Aim of the exercise: For the records below, output each line exactly as it appears, from the first through the line with "Ensuring User Accessibility".

........

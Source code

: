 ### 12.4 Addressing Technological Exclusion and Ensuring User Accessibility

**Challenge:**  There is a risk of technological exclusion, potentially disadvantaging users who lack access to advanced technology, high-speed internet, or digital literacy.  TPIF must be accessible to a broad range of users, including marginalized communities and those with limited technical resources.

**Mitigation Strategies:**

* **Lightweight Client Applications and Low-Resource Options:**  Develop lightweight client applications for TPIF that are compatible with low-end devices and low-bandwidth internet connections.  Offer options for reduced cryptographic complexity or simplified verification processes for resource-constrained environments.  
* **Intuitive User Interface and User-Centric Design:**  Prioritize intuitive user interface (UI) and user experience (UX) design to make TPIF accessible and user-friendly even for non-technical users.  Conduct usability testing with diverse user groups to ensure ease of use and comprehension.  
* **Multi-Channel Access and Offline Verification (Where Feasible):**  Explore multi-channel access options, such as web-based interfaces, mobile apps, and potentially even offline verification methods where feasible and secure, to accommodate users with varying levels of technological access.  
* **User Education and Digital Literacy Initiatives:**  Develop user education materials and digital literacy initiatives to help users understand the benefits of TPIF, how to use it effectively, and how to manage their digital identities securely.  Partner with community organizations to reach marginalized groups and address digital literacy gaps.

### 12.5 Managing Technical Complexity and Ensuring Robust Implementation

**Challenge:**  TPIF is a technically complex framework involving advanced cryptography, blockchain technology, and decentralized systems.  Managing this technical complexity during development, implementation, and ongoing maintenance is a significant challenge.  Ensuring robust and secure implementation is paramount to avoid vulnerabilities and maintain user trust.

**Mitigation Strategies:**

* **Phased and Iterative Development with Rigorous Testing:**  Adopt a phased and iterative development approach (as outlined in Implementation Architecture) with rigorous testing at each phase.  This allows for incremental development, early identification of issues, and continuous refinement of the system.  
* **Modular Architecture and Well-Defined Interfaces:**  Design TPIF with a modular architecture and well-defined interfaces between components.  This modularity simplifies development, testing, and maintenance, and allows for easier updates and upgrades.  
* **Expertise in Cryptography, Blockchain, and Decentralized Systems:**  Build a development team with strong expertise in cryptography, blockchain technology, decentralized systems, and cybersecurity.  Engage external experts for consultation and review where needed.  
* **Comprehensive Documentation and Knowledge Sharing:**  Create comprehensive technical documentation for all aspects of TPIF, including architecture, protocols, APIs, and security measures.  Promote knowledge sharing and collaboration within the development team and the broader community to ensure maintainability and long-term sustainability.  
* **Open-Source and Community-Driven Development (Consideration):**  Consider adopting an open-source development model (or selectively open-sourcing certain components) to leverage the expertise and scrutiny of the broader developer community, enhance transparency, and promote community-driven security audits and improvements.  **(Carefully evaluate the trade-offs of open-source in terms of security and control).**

........

Completed exercise:
Source code

: ### 12.4 Addressing Technological Exclusion and Ensuring User Accessibility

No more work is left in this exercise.